Let’s run through three of the most tightly-contested positions, beginning in the offensive backfield.
The gaping hole left by Jordan Wilkins’ departure to the NFL will be that much harder to fill considering his primary backup, D’Vaughn Pennamon, may not see the field at all this season. Speaking during SEC Media Days, Luke hinted that Pennamon still had a long journey back from a dislocated knee suffered against A&M last November.
The remaining running backs on the roster have a grand total of 29 SEC carries between them, 27 of which have gone to junior Eric Swinney. Swinney has flashed tantalizing athletic potential for years but has twice been sidelined with season-ending injuries. His first healthy campaign last year saw him stuck behind Wilkins and Pennamon; so this, his junior season, will be his best opportunity to date to make an impact.
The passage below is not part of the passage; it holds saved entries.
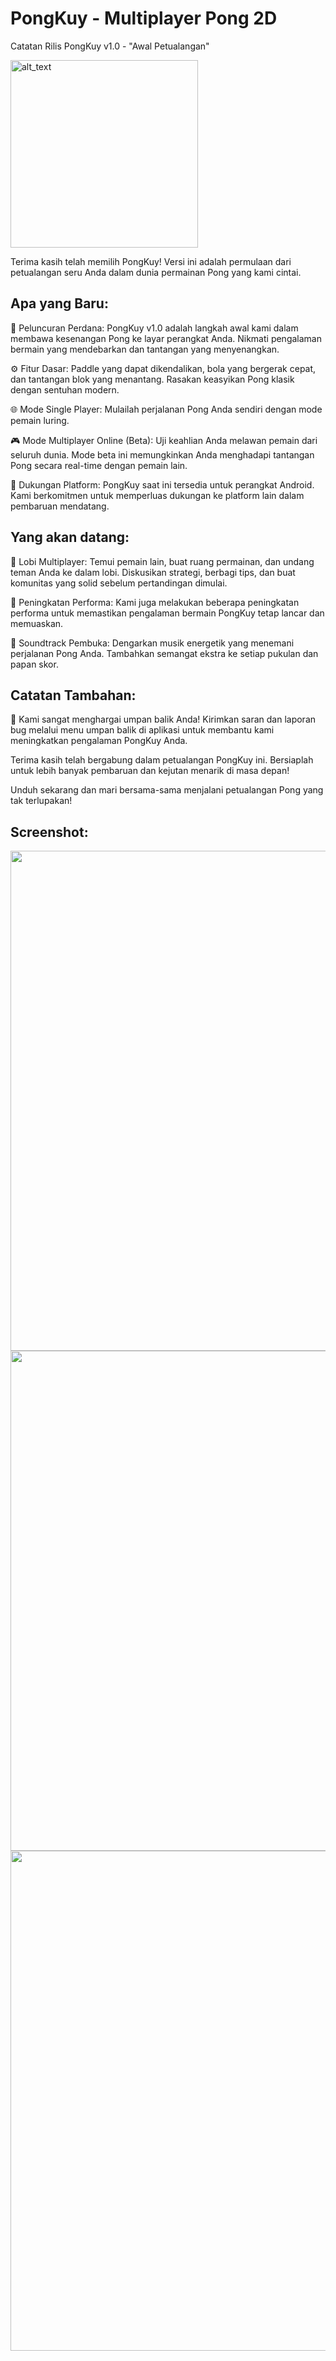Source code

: # PongKuy - Multiplayer Pong 2D
Catatan Rilis PongKuy v1.0 - "Awal Petualangan"

[<img alt="alt_text" width="300" src="https://user-images.githubusercontent.com/12116766/195317526-bfaf2f3e-2968-43cf-8df8-6ebdc86df4f0.png" />](https://play.google.com/store/apps/developer?id=Arksana+Studio)

Terima kasih telah memilih PongKuy! Versi ini adalah permulaan dari petualangan seru Anda dalam dunia permainan Pong yang kami cintai.

## Apa yang Baru:

🚀 Peluncuran Perdana: PongKuy v1.0 adalah langkah awal kami dalam membawa kesenangan Pong ke layar perangkat Anda. Nikmati pengalaman bermain yang mendebarkan dan tantangan yang menyenangkan.

⚙️ Fitur Dasar: Paddle yang dapat dikendalikan, bola yang bergerak cepat, dan tantangan blok yang menantang. Rasakan keasyikan Pong klasik dengan sentuhan modern.

🌐 Mode Single Player: Mulailah perjalanan Pong Anda sendiri dengan mode pemain luring.

🎮 Mode Multiplayer Online (Beta): Uji keahlian Anda melawan pemain dari seluruh dunia. Mode beta ini memungkinkan Anda menghadapi tantangan Pong secara real-time dengan pemain lain.

📱 Dukungan Platform: PongKuy saat ini tersedia untuk perangkat Android. Kami berkomitmen untuk memperluas dukungan ke platform lain dalam pembaruan mendatang.

## Yang akan datang:

🚪 Lobi Multiplayer: Temui pemain lain, buat ruang permainan, dan undang teman Anda ke dalam lobi. Diskusikan strategi, berbagi tips, dan buat komunitas yang solid sebelum pertandingan dimulai.

🔄 Peningkatan Performa: Kami juga melakukan beberapa peningkatan performa untuk memastikan pengalaman bermain PongKuy tetap lancar dan memuaskan.

🎵 Soundtrack Pembuka: Dengarkan musik energetik yang menemani perjalanan Pong Anda. Tambahkan semangat ekstra ke setiap pukulan dan papan skor.


## Catatan Tambahan:

📢 Kami sangat menghargai umpan balik Anda! Kirimkan saran dan laporan bug melalui menu umpan balik di aplikasi untuk membantu kami meningkatkan pengalaman PongKuy Anda.

Terima kasih telah bergabung dalam petualangan PongKuy ini. Bersiaplah untuk lebih banyak pembaruan dan kejutan menarik di masa depan!

Unduh sekarang dan mari bersama-sama menjalani petualangan Pong yang tak terlupakan!

## Screenshot:
<img src="https://github.com/Leguna/PongKuy/assets/12116766/2961b30d-0615-48ce-a173-e725715182ce" width="800"/>
<img src="https://github.com/Leguna/PongKuy/assets/12116766/2961b30d-0615-48ce-a173-e725715182ce" width="800"/>
<img src="https://github.com/Leguna/PongKuy/assets/12116766/5ab87b5f-785f-4274-9f06-c0badbf7acde" width="800"/>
To do so, he’ll have to beat out JUCO transfer Scottie Phillips, who enters camp listed at the top of the depth chart, and true freshman Isaiah Woullard. Luke said the “surprise” emergence of that pair during spring camp has created a three-way battle heading into the fall.
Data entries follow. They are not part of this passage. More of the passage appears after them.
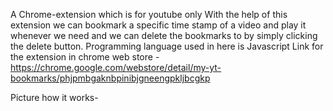 A Chrome-extension which is for youtube only
With the help of this extension we can bookmark a specific time stamp of a video and play it whenever we need and we can delete the bookmarks to by simply clicking the delete button.
Programming language used in here is Javascript
Link for the extension in chrome web store - https://chrome.google.com/webstore/detail/my-yt-bookmarks/phjpmbgaknbpinibjgneengpkljbcgkp

Picture how it works-
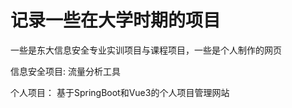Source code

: <h1>记录一些在大学时期的项目</h1>
一些是东大信息安全专业实训项目与课程项目，一些是个人制作的网页

信息安全项目:
流量分析工具

个人项目：
基于SpringBoot和Vue3的个人项目管理网站
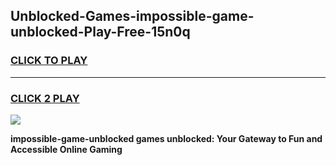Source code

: 
## Unblocked-Games-impossible-game-unblocked-Play-Free-15n0q
<h3>
<a href="https://premium76.site?title=impossible-game-unblocked&ref=17A">CLICK TO PLAY</a></h3>
<hr>

<h3>
<a href="https://premium76.site?title=impossible-game-unblocked&ref=17A">CLICK 2 PLAY</a>
  
</h3>

<a href="https://premium76.site?title=impossible-game-unblocked&ref=17A"><img src="https://clearcache.store/games.png"></a>


**impossible-game-unblocked games unblocked: Your Gateway to Fun and Accessible Online Gaming**
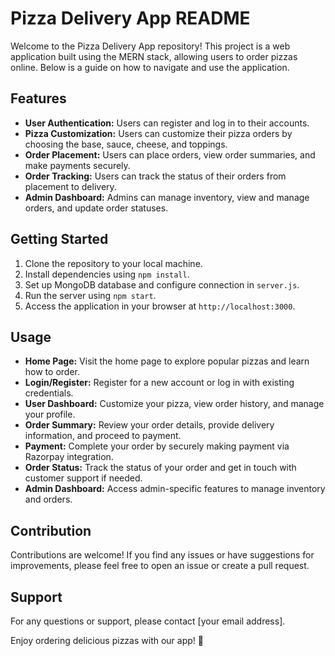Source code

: # Pizza Delivery App README

Welcome to the Pizza Delivery App repository! This project is a web application built using the MERN stack, allowing users to order pizzas online. Below is a guide on how to navigate and use the application.

## Features
- **User Authentication:** Users can register and log in to their accounts.
- **Pizza Customization:** Users can customize their pizza orders by choosing the base, sauce, cheese, and toppings.
- **Order Placement:** Users can place orders, view order summaries, and make payments securely.
- **Order Tracking:** Users can track the status of their orders from placement to delivery.
- **Admin Dashboard:** Admins can manage inventory, view and manage orders, and update order statuses.

## Getting Started
1. Clone the repository to your local machine.
2. Install dependencies using `npm install`.
3. Set up MongoDB database and configure connection in `server.js`.
4. Run the server using `npm start`.
5. Access the application in your browser at `http://localhost:3000`.

## Usage
- **Home Page:** Visit the home page to explore popular pizzas and learn how to order.
- **Login/Register:** Register for a new account or log in with existing credentials.
- **User Dashboard:** Customize your pizza, view order history, and manage your profile.
- **Order Summary:** Review your order details, provide delivery information, and proceed to payment.
- **Payment:** Complete your order by securely making payment via Razorpay integration.
- **Order Status:** Track the status of your order and get in touch with customer support if needed.
- **Admin Dashboard:** Access admin-specific features to manage inventory and orders.

## Contribution
Contributions are welcome! If you find any issues or have suggestions for improvements, please feel free to open an issue or create a pull request.

## Support
For any questions or support, please contact [your email address].

Enjoy ordering delicious pizzas with our app! 🍕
A significant note: none of those three guys stands taller than 5’9 or weigh over 215 pounds. Offensive coordinator Phil Longo likes to use speed to stretch the edges and gash overextended defenses up the middle, but there’ll be times when he needs to bludgeon his to short yardage success. That’s where the Rebels will most acutely feel Pennamon’s absence and where 230-pound senior D.K. Buford will have his best chance to make an impact.
When Quaadir Shepard went down with an injury last season, Victor Evans had his chance to prove himself. The former three-star had been used as a reserve up that point but flashed his potential when plugged into the starting lineup for three games last season. Heading into fall camp, the 6’3, 240-pound end is Ole Miss’ best shot at replacing Marquis Haynes.
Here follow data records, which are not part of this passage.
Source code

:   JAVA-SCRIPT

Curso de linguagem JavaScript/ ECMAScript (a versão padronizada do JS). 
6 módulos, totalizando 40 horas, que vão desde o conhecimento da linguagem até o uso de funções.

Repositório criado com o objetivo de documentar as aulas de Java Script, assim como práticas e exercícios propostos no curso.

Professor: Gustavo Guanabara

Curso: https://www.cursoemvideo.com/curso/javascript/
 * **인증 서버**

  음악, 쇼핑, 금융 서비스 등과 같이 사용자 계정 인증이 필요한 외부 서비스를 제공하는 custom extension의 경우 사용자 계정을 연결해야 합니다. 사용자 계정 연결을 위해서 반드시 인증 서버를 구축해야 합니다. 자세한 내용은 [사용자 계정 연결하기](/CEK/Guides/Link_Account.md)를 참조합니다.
Haynes, who left Ole Miss as the school’s all-time sack leader, was a fourth-round pick to the Carolina Panthers in April. Between he and defensive tackle Breeland Speaks (second round to the Kansas City Chiefs), a full half of the Rebels’ 2017 sack production is gone.
Evans enters camp at the top of the depth chart, with sophomore Ryder Anderson and Shepard penciled into a tie on the other side. Anderson’s an intriguing physical prospect: at 6’6, 244 pounds, he has the speed and range to rush the passer and the bulk to hold his own against the run. Shepard, a former Syracuse transfer, entered last season as a starter before going down with a knee injury. He was held out of spring camp with a foot ailment but should be back in the mix for the fall.
You’ll never guess it, but Ole Miss has trouble at linebacker again. A glaring lack of talent and depth at the second level was the biggest reason the Rebels defense ranked 88th in rushing success rate and dead last in the country in rushes of 20 yards or more last year (that’s bad, folks). And that was with DeMarquis Gates, the most competent linebacker of the last three years.
Gates is gone, leaving new linebacker coach Jon Sumrall with the unenviable task of improving the team’s worst position group. The upshot? He has a crew of talented youngsters who could be poised to step forward. Redshirt freshmen Josh Clarke and Zikerrion Baker both cracked the two-deep in the pre-fall depth chart (Clarke as the starter on the outside) and sophomore Mohamed Sonogo, a former four-star who played in 11 games last year, could climb his way up.
The primary vet to watch is Detric Bing-Dukes, a senior who’s been in and out of the starting lineup over the past couple of seasons. His size and strength give him the potential to be a difference maker in the interior, but his lack of mobility makes him a liability in a 4-2-5 scheme that asks its linebackers to cover a lot of horizontal ground. Also in the mix are Donta Evans, Willie Hibbler and Vernon Dasher.
The coaching staff’s ability—or inability—to piece together a functioning linebacking corps may be the most significant outcome of fall camp.